Records shown:
┌────────

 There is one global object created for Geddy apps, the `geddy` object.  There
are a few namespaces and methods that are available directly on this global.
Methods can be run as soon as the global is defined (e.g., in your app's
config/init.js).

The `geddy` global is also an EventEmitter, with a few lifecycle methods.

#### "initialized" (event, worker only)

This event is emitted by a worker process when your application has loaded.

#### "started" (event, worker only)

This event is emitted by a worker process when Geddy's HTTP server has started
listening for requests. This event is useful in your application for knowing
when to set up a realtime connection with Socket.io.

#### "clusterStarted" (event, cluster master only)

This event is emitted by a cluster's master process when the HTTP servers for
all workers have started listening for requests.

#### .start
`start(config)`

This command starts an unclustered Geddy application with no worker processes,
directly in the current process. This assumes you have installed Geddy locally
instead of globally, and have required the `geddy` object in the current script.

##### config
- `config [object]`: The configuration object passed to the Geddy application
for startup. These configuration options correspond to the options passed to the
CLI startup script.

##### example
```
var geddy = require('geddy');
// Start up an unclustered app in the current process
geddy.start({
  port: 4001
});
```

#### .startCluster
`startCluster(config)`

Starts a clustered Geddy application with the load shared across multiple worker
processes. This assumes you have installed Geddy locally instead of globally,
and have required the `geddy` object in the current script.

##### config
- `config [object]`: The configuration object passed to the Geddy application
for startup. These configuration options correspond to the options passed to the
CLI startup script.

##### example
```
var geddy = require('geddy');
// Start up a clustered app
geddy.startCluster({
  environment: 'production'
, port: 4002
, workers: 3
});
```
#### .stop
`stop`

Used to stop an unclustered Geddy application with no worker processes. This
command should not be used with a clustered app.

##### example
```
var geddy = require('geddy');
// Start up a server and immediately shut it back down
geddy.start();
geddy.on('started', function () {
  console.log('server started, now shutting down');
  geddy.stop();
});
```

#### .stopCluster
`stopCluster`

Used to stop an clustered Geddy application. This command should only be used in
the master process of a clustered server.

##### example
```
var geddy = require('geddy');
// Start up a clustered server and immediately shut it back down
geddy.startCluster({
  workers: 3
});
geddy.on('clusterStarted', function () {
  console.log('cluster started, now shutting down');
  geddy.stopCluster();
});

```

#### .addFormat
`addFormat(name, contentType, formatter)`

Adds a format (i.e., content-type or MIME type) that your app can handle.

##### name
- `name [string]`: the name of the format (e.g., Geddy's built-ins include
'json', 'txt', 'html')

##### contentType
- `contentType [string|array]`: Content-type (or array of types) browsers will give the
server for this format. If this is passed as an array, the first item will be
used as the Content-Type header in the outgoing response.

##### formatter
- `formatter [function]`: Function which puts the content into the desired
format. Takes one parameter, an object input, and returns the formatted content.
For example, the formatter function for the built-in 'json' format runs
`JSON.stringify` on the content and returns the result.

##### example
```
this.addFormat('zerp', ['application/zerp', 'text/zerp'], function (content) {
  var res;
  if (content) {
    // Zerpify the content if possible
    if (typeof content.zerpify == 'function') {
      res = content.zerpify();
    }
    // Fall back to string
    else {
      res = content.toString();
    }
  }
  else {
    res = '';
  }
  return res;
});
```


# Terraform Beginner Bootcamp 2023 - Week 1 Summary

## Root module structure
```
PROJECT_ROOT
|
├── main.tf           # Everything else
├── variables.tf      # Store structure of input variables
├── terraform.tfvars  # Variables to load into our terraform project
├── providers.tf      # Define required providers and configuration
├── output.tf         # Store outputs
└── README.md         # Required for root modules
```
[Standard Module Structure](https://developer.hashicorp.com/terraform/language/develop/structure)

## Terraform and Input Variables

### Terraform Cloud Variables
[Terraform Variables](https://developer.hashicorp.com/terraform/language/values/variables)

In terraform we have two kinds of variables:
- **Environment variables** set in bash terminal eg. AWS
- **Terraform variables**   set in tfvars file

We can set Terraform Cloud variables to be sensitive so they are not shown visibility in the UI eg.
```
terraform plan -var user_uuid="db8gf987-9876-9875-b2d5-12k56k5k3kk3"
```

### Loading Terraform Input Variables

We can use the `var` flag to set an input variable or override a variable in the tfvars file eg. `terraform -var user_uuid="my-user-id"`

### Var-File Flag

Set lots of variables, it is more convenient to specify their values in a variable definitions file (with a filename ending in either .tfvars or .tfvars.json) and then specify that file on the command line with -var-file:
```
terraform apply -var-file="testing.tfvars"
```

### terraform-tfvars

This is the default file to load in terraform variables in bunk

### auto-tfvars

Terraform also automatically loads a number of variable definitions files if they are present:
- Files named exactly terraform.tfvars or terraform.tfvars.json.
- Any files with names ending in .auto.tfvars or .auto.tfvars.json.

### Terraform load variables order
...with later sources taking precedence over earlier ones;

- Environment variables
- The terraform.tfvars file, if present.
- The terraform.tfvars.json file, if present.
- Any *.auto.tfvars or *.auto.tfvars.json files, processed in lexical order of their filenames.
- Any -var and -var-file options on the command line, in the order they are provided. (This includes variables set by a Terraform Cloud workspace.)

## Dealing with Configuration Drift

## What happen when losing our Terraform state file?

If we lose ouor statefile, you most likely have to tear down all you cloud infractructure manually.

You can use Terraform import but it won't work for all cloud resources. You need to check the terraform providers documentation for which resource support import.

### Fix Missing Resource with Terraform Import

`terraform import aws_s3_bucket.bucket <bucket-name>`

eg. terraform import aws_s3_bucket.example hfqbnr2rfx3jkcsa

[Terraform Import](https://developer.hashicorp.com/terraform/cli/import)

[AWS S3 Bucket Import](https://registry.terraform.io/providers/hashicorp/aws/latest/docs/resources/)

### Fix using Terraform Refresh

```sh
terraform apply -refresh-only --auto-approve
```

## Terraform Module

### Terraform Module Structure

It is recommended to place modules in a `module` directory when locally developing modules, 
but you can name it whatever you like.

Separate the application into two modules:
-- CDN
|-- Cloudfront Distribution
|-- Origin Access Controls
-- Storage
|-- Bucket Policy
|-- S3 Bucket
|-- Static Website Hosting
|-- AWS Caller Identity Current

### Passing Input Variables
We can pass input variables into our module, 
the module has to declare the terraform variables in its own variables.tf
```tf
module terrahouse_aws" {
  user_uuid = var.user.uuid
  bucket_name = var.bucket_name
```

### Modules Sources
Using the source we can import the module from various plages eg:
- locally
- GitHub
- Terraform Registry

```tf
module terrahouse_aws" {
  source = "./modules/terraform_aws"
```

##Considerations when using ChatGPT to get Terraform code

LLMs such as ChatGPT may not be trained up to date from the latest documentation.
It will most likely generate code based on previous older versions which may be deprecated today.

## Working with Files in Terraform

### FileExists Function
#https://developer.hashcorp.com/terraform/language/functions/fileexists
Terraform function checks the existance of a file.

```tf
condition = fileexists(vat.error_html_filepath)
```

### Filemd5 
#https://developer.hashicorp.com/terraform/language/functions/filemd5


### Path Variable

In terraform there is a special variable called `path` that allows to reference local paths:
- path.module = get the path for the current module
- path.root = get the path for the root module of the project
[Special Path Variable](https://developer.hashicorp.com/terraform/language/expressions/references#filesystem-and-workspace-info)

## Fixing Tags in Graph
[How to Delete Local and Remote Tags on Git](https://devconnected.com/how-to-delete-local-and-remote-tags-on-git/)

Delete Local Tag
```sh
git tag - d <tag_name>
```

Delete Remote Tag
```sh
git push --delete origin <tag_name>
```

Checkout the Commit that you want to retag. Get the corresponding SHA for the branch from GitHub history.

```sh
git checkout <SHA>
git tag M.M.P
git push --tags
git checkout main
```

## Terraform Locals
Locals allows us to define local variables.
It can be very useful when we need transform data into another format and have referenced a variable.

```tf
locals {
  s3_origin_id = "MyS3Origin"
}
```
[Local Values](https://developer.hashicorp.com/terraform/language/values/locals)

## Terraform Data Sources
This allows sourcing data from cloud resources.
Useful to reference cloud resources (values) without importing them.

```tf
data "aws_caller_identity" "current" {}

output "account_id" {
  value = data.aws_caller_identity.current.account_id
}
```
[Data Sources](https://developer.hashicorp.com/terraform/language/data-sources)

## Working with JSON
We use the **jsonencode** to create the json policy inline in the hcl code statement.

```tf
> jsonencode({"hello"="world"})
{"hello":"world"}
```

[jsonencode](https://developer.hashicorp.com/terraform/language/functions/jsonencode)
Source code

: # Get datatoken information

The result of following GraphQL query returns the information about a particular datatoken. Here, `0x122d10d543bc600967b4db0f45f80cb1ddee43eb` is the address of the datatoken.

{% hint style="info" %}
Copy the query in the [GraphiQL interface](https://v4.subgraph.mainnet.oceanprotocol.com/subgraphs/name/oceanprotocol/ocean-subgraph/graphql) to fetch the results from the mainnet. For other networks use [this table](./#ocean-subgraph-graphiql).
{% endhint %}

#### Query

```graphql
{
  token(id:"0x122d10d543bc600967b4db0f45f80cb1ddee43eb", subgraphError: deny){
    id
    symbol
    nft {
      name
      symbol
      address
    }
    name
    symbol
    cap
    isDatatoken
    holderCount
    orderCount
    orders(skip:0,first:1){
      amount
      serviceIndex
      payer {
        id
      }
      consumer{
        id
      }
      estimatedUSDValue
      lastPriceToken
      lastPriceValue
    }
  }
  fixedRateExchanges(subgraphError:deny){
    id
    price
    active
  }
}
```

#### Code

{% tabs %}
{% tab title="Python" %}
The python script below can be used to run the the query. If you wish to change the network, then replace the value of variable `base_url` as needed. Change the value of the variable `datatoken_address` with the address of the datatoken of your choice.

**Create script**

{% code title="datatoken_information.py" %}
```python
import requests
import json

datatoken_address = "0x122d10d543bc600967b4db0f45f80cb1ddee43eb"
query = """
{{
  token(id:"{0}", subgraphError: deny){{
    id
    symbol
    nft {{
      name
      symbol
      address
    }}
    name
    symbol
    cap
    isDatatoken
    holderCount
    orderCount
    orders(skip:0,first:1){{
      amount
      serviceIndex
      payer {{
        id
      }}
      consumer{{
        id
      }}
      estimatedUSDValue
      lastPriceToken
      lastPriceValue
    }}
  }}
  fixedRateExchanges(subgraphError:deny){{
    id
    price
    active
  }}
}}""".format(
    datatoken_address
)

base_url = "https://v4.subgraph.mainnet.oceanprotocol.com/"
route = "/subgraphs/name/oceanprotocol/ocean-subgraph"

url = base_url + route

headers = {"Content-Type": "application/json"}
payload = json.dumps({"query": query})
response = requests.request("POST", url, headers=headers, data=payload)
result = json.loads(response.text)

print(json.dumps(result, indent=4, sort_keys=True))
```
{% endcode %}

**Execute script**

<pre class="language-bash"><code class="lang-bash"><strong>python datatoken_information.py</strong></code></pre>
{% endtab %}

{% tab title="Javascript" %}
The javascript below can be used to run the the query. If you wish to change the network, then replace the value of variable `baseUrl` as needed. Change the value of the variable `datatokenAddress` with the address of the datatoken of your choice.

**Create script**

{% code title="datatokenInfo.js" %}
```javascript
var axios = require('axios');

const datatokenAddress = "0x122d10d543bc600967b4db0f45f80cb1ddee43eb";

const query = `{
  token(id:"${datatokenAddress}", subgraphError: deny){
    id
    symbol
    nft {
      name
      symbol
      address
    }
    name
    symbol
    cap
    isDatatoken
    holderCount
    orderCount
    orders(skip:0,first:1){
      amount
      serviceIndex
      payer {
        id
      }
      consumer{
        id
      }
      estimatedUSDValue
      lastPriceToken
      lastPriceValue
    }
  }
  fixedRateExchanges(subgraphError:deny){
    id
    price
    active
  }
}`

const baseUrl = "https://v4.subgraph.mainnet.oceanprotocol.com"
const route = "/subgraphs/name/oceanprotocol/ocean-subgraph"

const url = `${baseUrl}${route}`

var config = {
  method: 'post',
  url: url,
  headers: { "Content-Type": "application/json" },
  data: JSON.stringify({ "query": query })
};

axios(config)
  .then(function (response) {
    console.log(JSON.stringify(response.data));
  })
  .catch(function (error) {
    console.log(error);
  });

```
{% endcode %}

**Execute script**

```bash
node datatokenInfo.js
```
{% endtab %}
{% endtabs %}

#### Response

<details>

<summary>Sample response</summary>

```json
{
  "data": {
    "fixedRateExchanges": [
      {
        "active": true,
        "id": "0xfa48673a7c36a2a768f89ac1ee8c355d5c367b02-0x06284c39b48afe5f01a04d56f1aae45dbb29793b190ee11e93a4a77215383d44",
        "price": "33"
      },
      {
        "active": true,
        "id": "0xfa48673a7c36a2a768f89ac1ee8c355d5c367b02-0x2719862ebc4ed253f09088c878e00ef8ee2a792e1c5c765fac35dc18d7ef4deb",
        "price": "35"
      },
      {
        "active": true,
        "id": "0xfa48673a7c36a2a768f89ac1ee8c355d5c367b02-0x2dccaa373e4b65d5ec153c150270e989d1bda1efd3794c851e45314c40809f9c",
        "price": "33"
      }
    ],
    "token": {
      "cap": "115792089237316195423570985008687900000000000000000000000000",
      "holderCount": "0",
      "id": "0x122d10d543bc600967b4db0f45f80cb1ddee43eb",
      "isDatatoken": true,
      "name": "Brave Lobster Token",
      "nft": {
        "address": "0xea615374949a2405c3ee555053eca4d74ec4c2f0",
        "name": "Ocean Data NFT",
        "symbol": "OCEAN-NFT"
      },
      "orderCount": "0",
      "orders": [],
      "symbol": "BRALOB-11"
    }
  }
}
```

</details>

└────────

Return the lines containing "deny", taking each one from the listing.

Result for this exercise:
  token(id:"0x122d10d543bc600967b4db0f45f80cb1ddee43eb", subgraphError: deny){
  fixedRateExchanges(subgraphError:deny){
  token(id:"{0}", subgraphError: deny){{
  fixedRateExchanges(subgraphError:deny){{
  token(id:"${datatokenAddress}", subgraphError: deny){
  fixedRateExchanges(subgraphError:deny){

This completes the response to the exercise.